Finding USB Bugs The Hard Way

Sometimes debugging just doesn’t go the way you want it to. When USB problems arise, you can usually use a protocol analyzer to find the issue causing trouble. For [Paul Stoffregen], it was only the first step in a long process to find the culprit.

Procotol Analyzer

The complaint that came up was from a customer whose 2 port USB hub wasn’t working on their Teensy 3.6. The hub had been tested on Linux, Mac, and Windows, so it made sense to test what was different about the Teensy. Furthermore, all other USB hubs worked on the Teensy. As it turns out, these weren’t the most helpful assumptions to make when finding the bug.

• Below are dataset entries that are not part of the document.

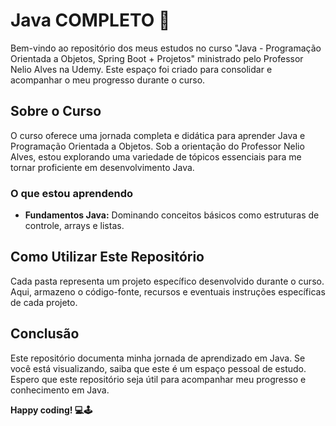 # Java COMPLETO 🚀

Bem-vindo ao repositório dos meus estudos no curso "Java - Programação Orientada a Objetos, Spring Boot + Projetos" ministrado pelo Professor Nelio Alves na Udemy. Este espaço foi criado para consolidar e acompanhar o meu progresso durante o curso.

## Sobre o Curso

O curso oferece uma jornada completa e didática para aprender Java e Programação Orientada a Objetos. Sob a orientação do Professor Nelio Alves, estou explorando uma variedade de tópicos essenciais para me tornar proficiente em desenvolvimento Java.

### O que estou aprendendo

- **Fundamentos Java:** Dominando conceitos básicos como estruturas de controle, arrays e listas.

## Como Utilizar Este Repositório

Cada pasta representa um projeto específico desenvolvido durante o curso. Aqui, armazeno o código-fonte, recursos e eventuais instruções específicas de cada projeto.

## Conclusão

Este repositório documenta minha jornada de aprendizado em Java. Se você está visualizando, saiba que este é um espaço pessoal de estudo. Espero que este repositório seja útil para acompanhar meu progresso e conhecimento em Java.

**Happy coding! 💻🕹️**

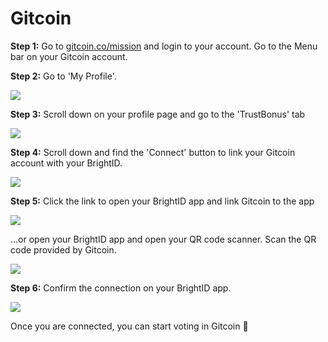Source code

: # Gitcoin

**Step 1:** Go to [gitcoin.co/mission](https://gitcoin.co/mission) and login to your account. Go to the Menu bar on your Gitcoin account.

**Step 2:** Go to 'My Profile'.

![](../.gitbook/assets/Gitcoin\_Step2.png)

**Step 3:** Scroll down on your profile page and go to the 'TrustBonus' tab

![](../.gitbook/assets/Gitcoin\_Step3.png)

**Step 4:** Scroll down and find the 'Connect' button to link your Gitcoin account with your BrightID.

![](../.gitbook/assets/Gitcoin\_Step4.png)

**Step 5:** Click the link to open your BrightID app and link Gitcoin to the app

![](<../.gitbook/assets/Gitcoin\_Step5a (1).png>)

...or open your BrightID app and open your QR code scanner. Scan the QR code provided by Gitcoin.

![](<../.gitbook/assets/Gitcoin\_Step5b (1).png>)

**Step 6:** Confirm the connection on your BrightID app.

![](../.gitbook/assets/Gitcoin\_Step6.png)

Once you are connected, you can start voting in Gitcoin 🎉

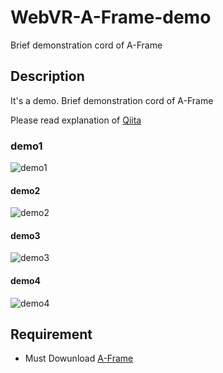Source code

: # WebVR-A-Frame-demo
Brief demonstration cord of A-Frame

## Description
It's a demo.
Brief demonstration cord of A-Frame

Please read explanation of [Qiita](http://qiita.com/HiromuTsuruta/items/135add7baafb26d00edf)

### demo1

![demo1](https://qiita-image-store.s3.amazonaws.com/0/175242/64aa47be-fd4b-271f-ce81-12f95c672709.png)

#### demo2

![demo2](https://qiita-image-store.s3.amazonaws.com/0/175242/961a62a1-7f91-8e3d-f509-35e1fd9a89c0.png)

#### demo3

![demo3](https://qiita-image-store.s3.amazonaws.com/0/175242/4b9b904e-30e2-9232-1a78-cd3d2fb2c9e4.png)

#### demo4

![demo4](https://qiita-image-store.s3.amazonaws.com/0/175242/246482ee-08d0-d254-d484-616a8154e3b2.png)


## Requirement
- Must Dowunload [A-Frame](https://github.com/aframevr/aframe)

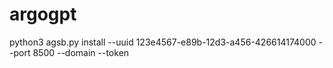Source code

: # argogpt
python3 agsb.py install --uuid 123e4567-e89b-12d3-a456-426614174000 --port 8500 --domain --token
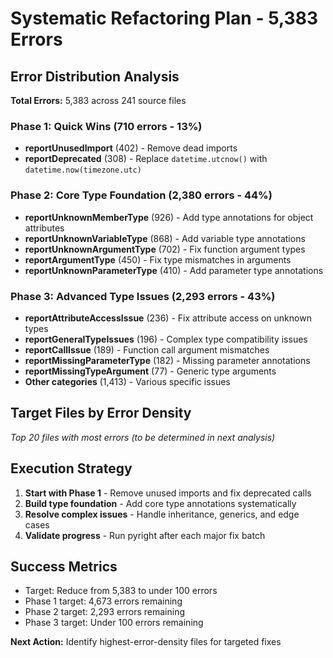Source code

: # Systematic Refactoring Plan - 5,383 Errors

## Error Distribution Analysis
**Total Errors:** 5,383 across 241 source files

### Phase 1: Quick Wins (710 errors - 13%)
- **reportUnusedImport** (402) - Remove dead imports
- **reportDeprecated** (308) - Replace `datetime.utcnow()` with `datetime.now(timezone.utc)`

### Phase 2: Core Type Foundation (2,380 errors - 44%)
- **reportUnknownMemberType** (926) - Add type annotations for object attributes
- **reportUnknownVariableType** (868) - Add variable type annotations
- **reportUnknownArgumentType** (702) - Fix function argument types
- **reportArgumentType** (450) - Fix type mismatches in arguments
- **reportUnknownParameterType** (410) - Add parameter type annotations

### Phase 3: Advanced Type Issues (2,293 errors - 43%)
- **reportAttributeAccessIssue** (236) - Fix attribute access on unknown types
- **reportGeneralTypeIssues** (196) - Complex type compatibility issues
- **reportCallIssue** (189) - Function call argument mismatches
- **reportMissingParameterType** (182) - Missing parameter annotations
- **reportMissingTypeArgument** (77) - Generic type arguments
- **Other categories** (1,413) - Various specific issues

## Target Files by Error Density
*Top 20 files with most errors (to be determined in next analysis)*

## Execution Strategy
1. **Start with Phase 1** - Remove unused imports and fix deprecated calls
2. **Build type foundation** - Add core type annotations systematically
3. **Resolve complex issues** - Handle inheritance, generics, and edge cases
4. **Validate progress** - Run pyright after each major fix batch

## Success Metrics
- Target: Reduce from 5,383 to under 100 errors
- Phase 1 target: 4,673 errors remaining
- Phase 2 target: 2,293 errors remaining
- Phase 3 target: Under 100 errors remaining

**Next Action:** Identify highest-error-density files for targeted fixes
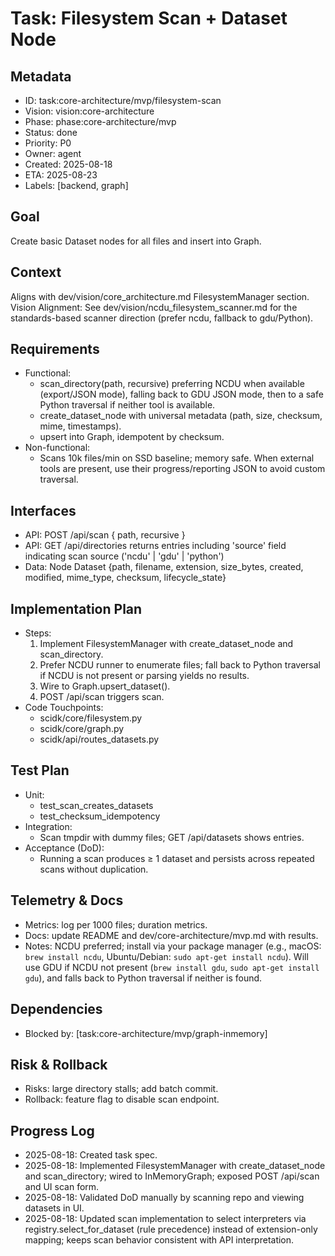 # Task: Filesystem Scan + Dataset Node

## Metadata
- ID: task:core-architecture/mvp/filesystem-scan
- Vision: vision:core-architecture
- Phase: phase:core-architecture/mvp
- Status: done
- Priority: P0
- Owner: agent
- Created: 2025-08-18
- ETA: 2025-08-23
- Labels: [backend, graph]

## Goal
Create basic Dataset nodes for all files and insert into Graph.

## Context
Aligns with dev/vision/core_architecture.md FilesystemManager section.
Vision Alignment: See dev/vision/ncdu_filesystem_scanner.md for the standards-based scanner direction (prefer ncdu, fallback to gdu/Python).

## Requirements
- Functional:
  - scan_directory(path, recursive) preferring NCDU when available (export/JSON mode), falling back to GDU JSON mode, then to a safe Python traversal if neither tool is available.
  - create_dataset_node with universal metadata (path, size, checksum, mime, timestamps).
  - upsert into Graph, idempotent by checksum.
- Non-functional:
  - Scans 10k files/min on SSD baseline; memory safe. When external tools are present, use their progress/reporting JSON to avoid custom traversal.

## Interfaces
- API: POST /api/scan { path, recursive }
- API: GET /api/directories returns entries including 'source' field indicating scan source ('ncdu' | 'gdu' | 'python')
- Data: Node Dataset {path, filename, extension, size_bytes, created, modified, mime_type, checksum, lifecycle_state}

## Implementation Plan
- Steps:
  1. Implement FilesystemManager with create_dataset_node and scan_directory.
  2. Prefer NCDU runner to enumerate files; fall back to Python traversal if NCDU is not present or parsing yields no results.
  3. Wire to Graph.upsert_dataset().
  4. POST /api/scan triggers scan.
- Code Touchpoints:
  - scidk/core/filesystem.py
  - scidk/core/graph.py
  - scidk/api/routes_datasets.py

## Test Plan
- Unit:
  - test_scan_creates_datasets
  - test_checksum_idempotency
- Integration:
  - Scan tmpdir with dummy files; GET /api/datasets shows entries.
- Acceptance (DoD):
  - Running a scan produces ≥ 1 dataset and persists across repeated scans without duplication.

## Telemetry & Docs
- Metrics: log per 1000 files; duration metrics.
- Docs: update README and dev/core-architecture/mvp.md with results.
- Notes: NCDU preferred; install via your package manager (e.g., macOS: `brew install ncdu`, Ubuntu/Debian: `sudo apt-get install ncdu`). Will use GDU if NCDU not present (`brew install gdu`, `sudo apt-get install gdu`), and falls back to Python traversal if neither is found.

## Dependencies
- Blocked by: [task:core-architecture/mvp/graph-inmemory]

## Risk & Rollback
- Risks: large directory stalls; add batch commit.
- Rollback: feature flag to disable scan endpoint.

## Progress Log
- 2025-08-18: Created task spec.
- 2025-08-18: Implemented FilesystemManager with create_dataset_node and scan_directory; wired to InMemoryGraph; exposed POST /api/scan and UI scan form.
- 2025-08-18: Validated DoD manually by scanning repo and viewing datasets in UI.
- 2025-08-18: Updated scan implementation to select interpreters via registry.select_for_dataset (rule precedence) instead of extension-only mapping; keeps scan behavior consistent with API interpretation.
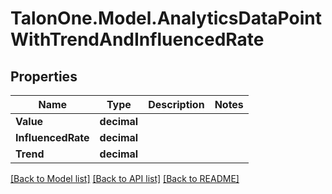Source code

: # TalonOne.Model.AnalyticsDataPointWithTrendAndInfluencedRate
## Properties

Name | Type | Description | Notes
------------ | ------------- | ------------- | -------------
**Value** | **decimal** |  | 
**InfluencedRate** | **decimal** |  | 
**Trend** | **decimal** |  | 

[[Back to Model list]](../README.md#documentation-for-models) [[Back to API list]](../README.md#documentation-for-api-endpoints) [[Back to README]](../README.md)

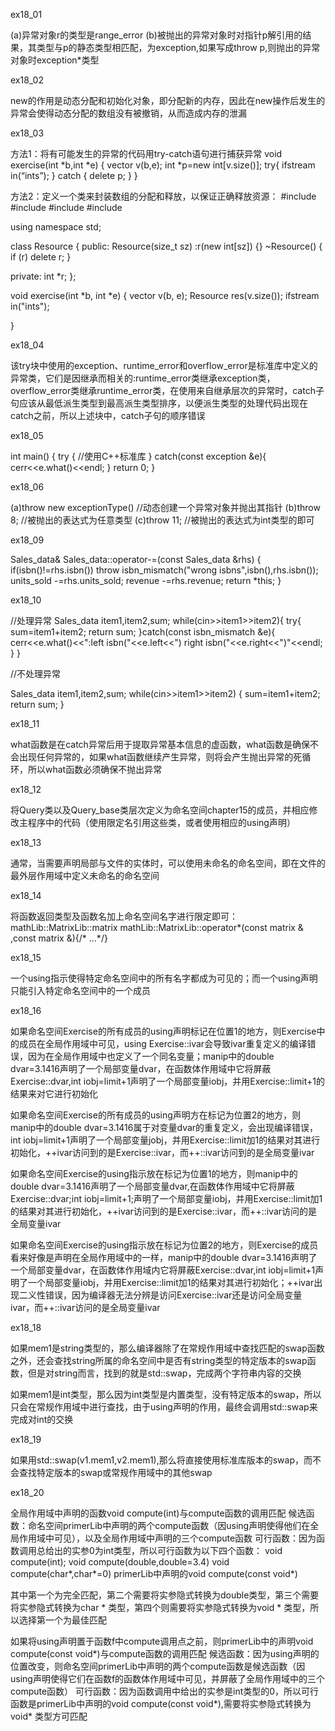 ex18_01

(a)异常对象r的类型是range_error
(b)被抛出的异常对象时对指针p解引用的结果，其类型与p的静态类型相匹配，为exception,如果写成throw p,则抛出的异常对象时exception*类型

ex18_02

new的作用是动态分配和初始化对象，即分配新的内存，因此在new操作后发生的异常会使得动态分配的数组没有被撤销，从而造成内存的泄漏

ex18_03

方法1：将有可能发生的异常的代码用try-catch语句进行捕获异常
void exercise(int *b,int *e)
{
  vector<int> v(b,e);
  int *p=new int[v.size()];
  try{
        ifstream in(“ints”);
  }
  catch
       {
          delete p;
  }
}

方法2：定义一个类来封装数组的分配和释放，以保证正确释放资源：
#include<iostream>
#include<fstream>
#include<vector>
#include<memory>

using namespace std;

class Resource
{
public:
	Resource(size_t sz) :r(new int[sz]) {}
	~Resource() { if (r) delete r; }

private:
	int *r;
};

void exercise(int *b, int *e)
{
	vector<int> v(b, e);
	Resource res(v.size());
	ifstream in("ints");


}

ex18_04

该try块中使用的exception、runtime_error和overflow_error是标准库中定义的异常类，它们是因继承而相关的:runtime_error类继承exception类，overflow_error类继承runtime_error类，在使用来自继承层次的异常时，catch子句应该从最低派生类型到最高派生类型排序，以便派生类型的处理代码出现在catch之前，所以上述块中，catch子句的顺序错误

ex18_05

int main()
{
	try
	{
		//使用C++标准库
	}
	catch(const exception &e){
		cerr<<e.what()<<endl;
	}
	return 0;
}

ex18_06

(a)throw new exceptionType()  //动态创建一个异常对象并抛出其指针
(b)throw 8;  //被抛出的表达式为任意类型
(c)throw 11;   //被抛出的表达式为int类型的即可


ex18_09

Sales_data&
Sales_data::operator-=(const Sales_data &rhs)
{
	if(isbn()!=rhs.isbn())
		throw isbn_mismatch("wrong isbns",isbn(),rhs.isbn());
	units_sold -=rhs.units_sold;
	revenue -=rhs.revenue;
	return *this;
}

ex18_10

//处理异常
Sales_data item1,item2,sum;
while(cin>>item1>>item2){
   try{
   	sum=item1+item2;
	return sum;
      }catch(const isbn_mismatch &e){
      	cerr<<e.what()<<":left isbn("<<e.left<<") right isbn("<<e.right<<")"<<endl;
      }
}


//不处理异常

Sales_data item1,item2,sum;
while(cin>>item1>>item2)
{
	sum=item1+item2;
	return sum;
}

ex18_11

what函数是在catch异常后用于提取异常基本信息的虚函数，what函数是确保不会出现任何异常的，如果what函数继续产生异常，则将会产生抛出异常的死循环，所以what函数必须确保不抛出异常

ex18_12

将Query类以及Query_base类层次定义为命名空间chapter15的成员，并相应修改主程序中的代码（使用限定名引用这些类，或者使用相应的using声明）

ex18_13

通常，当需要声明局部与文件的实体时，可以使用未命名的命名空间，即在文件的最外层作用域中定义未命名的命名空间

ex18_14

将函数返回类型及函数名加上命名空间名字进行限定即可：
mathLib::MatrixLib::matrix mathLib::MatrixLib::operator*(const matrix & ,const matrix &){/* ...*/}

ex18_15

一个using指示使得特定命名空间中的所有名字都成为可见的；而一个using声明只能引入特定命名空间中的一个成员

ex18_16

如果命名空间Exercise的所有成员的using声明标记在位置1的地方，则Exercise中的成员在全局作用域中可见，using Exercise::ivar会导致ivar重复定义的编译错误，因为在全局作用域中也定义了一个同名变量；manip中的double dvar=3.1416声明了一个局部变量dvar，在函数体作用域中它将屏蔽Exercise::dvar,int iobj=limit+1声明了一个局部变量iobj，并用Exercise::limit+1的结果来对它进行初始化

如果命名空间Exercise的所有成员的using声明方在标记为位置2的地方，则manip中的double dvar=3.1416属于对变量dvar的重复定义，会出现编译错误，int iobj=limit+1声明了一个局部变量jobj，并用Exercise::limit加1的结果对其进行初始化，++ivar访问到的是Exercise::ivar，而++::ivar访问到的是全局变量ivar

如果命名空间Exercise的using指示放在标记为位置1的地方，则manip中的double dvar=3.1416声明了一个局部变量dvar,在函数体作用域中它将屏蔽Exercise::dvar;int iobj=limit+1;声明了一个局部变量iobj，并用Exercise::limit加1的结果对其进行初始化，++ivar访问到的是Exercise::ivar，而++::ivar访问的是全局变量ivar

如果命名空间Exercise的using指示放在标记为位置2的地方，则Exercise的成员看来好像是声明在全局作用域中的一样，manip中的double dvar=3.1416声明了一个局部变量dvar，在函数体作用域内它将屏蔽Exercise::dvar,int iobj=limit+1声明了一个局部变量iobj，并用Exercise::limit加1的结果对其进行初始化；++ivar出现二义性错误，因为编译器无法分辨是访问Exercise::ivar还是访问全局变量ivar，而++::ivar访问的是全局变量ivar

ex18_18

如果mem1是string类型的，那么编译器除了在常规作用域中查找匹配的swap函数之外，还会查找string所属的命名空间中是否有string类型的特定版本的swap函数，但是对string而言，找到的就是std::swap，完成两个字符串内容的交换

如果mem1是int类型，那么因为int类型是内置类型，没有特定版本的swap，所以只会在常规作用域中进行查找，由于using声明的作用，最终会调用std::swap来完成对int的交换

ex18_19

如果用std::swap(v1.mem1,v2.mem1),那么将直接使用标准库版本的swap，而不会查找特定版本的swap或常规作用域中的其他swap

ex18_20

全局作用域中声明的函数void compute(int)与compute函数的调用匹配
候选函数：命名空间primerLib中声明的两个compute函数（因using声明使得他们在全局作用域中可见），以及全局作用域中声明的三个compute函数
可行函数：因为函数调用总给出的实参0为int类型，所以可行函数为以下四个函数：
void compute(int);
void compute(double,double=3.4)
void compute(char*,char*=0)
primerLib中声明的void compute(const void*)

其中第一个为完全匹配，第二个需要将实参隐式转换为double类型，第三个需要将实参隐式转换为char * 类型，第四个则需要将实参隐式转换为void * 类型，所以选择第一个为最佳匹配

如果将using声明置于函数f中compute调用点之前，则primerLib中的声明void compute(const void*)与compute函数的调用匹配
候选函数：因为using声明的位置改变，则命名空间primerLib中声明的两个compute函数是候选函数（因using声明使得它们在函数f的函数体作用域中可见，并屏蔽了全局作用域中的三个compute函数）
可行函数：因为函数调用中给出的实参是int类型的0，所以可行函数是primerLib中声明的void compute(const void*),需要将实参隐式转换为void* 类型方可匹配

Any protocol analyzer can be used, for instance the Beagle480. The way it works is by passing through USB communication, making a copy of the communication coming in and out, and sending it to the PC.

 

Normally, the analyzer has a small buffer memory and must sustain fast data flow. Unfortunately, this can occasionally cause software lockup. From what could be gathered from the verbose printing, USB descriptors were found for the hub. As it turns out, the faulty hub was a Multi-TT type hub, while most others are single TT (transaction translator).

Fixing Software Lockup

Since it was necessary to get the rest of the descriptor data, fixing the software lockup was the next step. Writing in a panic function – a breakpoint of sorts – into the code allowed the USB host’s power to terminate, and stepping through the program revealed that while the 2 port hub was initially being read, some issue arose afterwards.

As it turns out, the issue relied on USB split transactions, used only between USB hosts and hubs. Communication happens by tokens, which begins with a SPLIT-START token.

 

As it turns out, the issue was that the tokens weren’t being sent in the correct order. The other hubs seemed to be handle this nevertheless. By applying a fix to the C++ code of the bad hub, which had previously not been implementing the data structure for accessing register properly, the hub was able to work again.The hub appeared to be rejecting bad token, which was causing the issue in the first place.

All in all, while I’m sure this had to be a head scratching experience, at least it gives us some insight into the low-level design of USB communication.

16 thoughts on “Finding USB Bugs The Hard Way

  1. >As it turns out, the issue was that the tokens weren’t being sent in the correct order.

    Did the article change after you posted this? Because this is not whats in the linked writeup.
    The issue was a bug in Kinetis K66 USB stack clobbering some config bits and hardcoding Start Split Endpoint Type into Bulk. Nothing to do with correct order of tokens being send.

      1. This made me laugh! Because I read the article, and it felt like “I thingie wasn’t working. We looked at it and couldn’t figure it out. We looked at it again and something was wrong. It works now.”

        The actual write-up is much better. Seems like another case of the Robustness Principle allowing incorrect code to work long enough to let your guard down.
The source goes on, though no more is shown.